Exercise data>

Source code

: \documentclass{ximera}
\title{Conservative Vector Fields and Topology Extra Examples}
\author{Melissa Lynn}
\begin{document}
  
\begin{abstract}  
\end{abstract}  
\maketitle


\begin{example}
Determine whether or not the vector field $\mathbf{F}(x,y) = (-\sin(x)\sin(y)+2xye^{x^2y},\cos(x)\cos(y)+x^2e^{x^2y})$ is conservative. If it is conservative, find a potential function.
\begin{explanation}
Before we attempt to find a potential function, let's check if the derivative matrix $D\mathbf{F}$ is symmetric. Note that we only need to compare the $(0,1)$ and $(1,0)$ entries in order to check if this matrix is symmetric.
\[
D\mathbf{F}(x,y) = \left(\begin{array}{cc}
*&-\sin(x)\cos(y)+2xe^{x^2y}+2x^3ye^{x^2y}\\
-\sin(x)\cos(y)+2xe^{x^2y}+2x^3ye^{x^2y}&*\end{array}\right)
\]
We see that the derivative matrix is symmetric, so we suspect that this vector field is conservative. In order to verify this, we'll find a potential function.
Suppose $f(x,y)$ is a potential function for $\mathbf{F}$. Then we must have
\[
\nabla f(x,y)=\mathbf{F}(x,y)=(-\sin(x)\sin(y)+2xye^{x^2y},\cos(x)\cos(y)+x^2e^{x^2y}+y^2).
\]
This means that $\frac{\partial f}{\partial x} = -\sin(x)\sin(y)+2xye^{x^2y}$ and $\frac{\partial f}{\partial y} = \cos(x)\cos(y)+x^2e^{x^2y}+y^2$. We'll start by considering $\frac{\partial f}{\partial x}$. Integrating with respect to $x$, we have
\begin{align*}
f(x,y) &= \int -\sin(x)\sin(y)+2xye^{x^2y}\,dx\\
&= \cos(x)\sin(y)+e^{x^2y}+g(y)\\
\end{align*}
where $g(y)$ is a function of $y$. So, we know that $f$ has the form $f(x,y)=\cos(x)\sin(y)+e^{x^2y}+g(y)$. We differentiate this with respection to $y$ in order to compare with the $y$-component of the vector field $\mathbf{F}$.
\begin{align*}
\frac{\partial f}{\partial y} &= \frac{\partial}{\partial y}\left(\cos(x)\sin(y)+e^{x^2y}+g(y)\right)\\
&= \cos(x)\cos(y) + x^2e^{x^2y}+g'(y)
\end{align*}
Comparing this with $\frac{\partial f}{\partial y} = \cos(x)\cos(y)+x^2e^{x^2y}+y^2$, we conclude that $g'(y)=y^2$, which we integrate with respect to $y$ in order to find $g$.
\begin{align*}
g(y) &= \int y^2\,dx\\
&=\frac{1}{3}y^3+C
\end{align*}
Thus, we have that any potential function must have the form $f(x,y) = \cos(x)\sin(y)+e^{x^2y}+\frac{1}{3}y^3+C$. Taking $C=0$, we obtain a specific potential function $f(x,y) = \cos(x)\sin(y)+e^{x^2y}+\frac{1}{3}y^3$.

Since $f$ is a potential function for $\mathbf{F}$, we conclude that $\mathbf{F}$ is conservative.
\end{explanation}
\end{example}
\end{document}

What the exercise asks>
The first line of the entries above and every line after it, up to and including the line with "f(x,y) &= \int", should be set down exactly.

Output below>
Source code

: \documentclass{ximera}
\title{Conservative Vector Fields and Topology Extra Examples}
\author{Melissa Lynn}
\begin{document}
  
\begin{abstract}  
\end{abstract}  
\maketitle


\begin{example}
Determine whether or not the vector field $\mathbf{F}(x,y) = (-\sin(x)\sin(y)+2xye^{x^2y},\cos(x)\cos(y)+x^2e^{x^2y})$ is conservative. If it is conservative, find a potential function.
\begin{explanation}
Before we attempt to find a potential function, let's check if the derivative matrix $D\mathbf{F}$ is symmetric. Note that we only need to compare the $(0,1)$ and $(1,0)$ entries in order to check if this matrix is symmetric.
\[
D\mathbf{F}(x,y) = \left(\begin{array}{cc}
*&-\sin(x)\cos(y)+2xe^{x^2y}+2x^3ye^{x^2y}\\
-\sin(x)\cos(y)+2xe^{x^2y}+2x^3ye^{x^2y}&*\end{array}\right)
\]
We see that the derivative matrix is symmetric, so we suspect that this vector field is conservative. In order to verify this, we'll find a potential function.
Suppose $f(x,y)$ is a potential function for $\mathbf{F}$. Then we must have
\[
\nabla f(x,y)=\mathbf{F}(x,y)=(-\sin(x)\sin(y)+2xye^{x^2y},\cos(x)\cos(y)+x^2e^{x^2y}+y^2).
\]
This means that $\frac{\partial f}{\partial x} = -\sin(x)\sin(y)+2xye^{x^2y}$ and $\frac{\partial f}{\partial y} = \cos(x)\cos(y)+x^2e^{x^2y}+y^2$. We'll start by considering $\frac{\partial f}{\partial x}$. Integrating with respect to $x$, we have
\begin{align*}
f(x,y) &= \int -\sin(x)\sin(y)+2xye^{x^2y}\,dx\\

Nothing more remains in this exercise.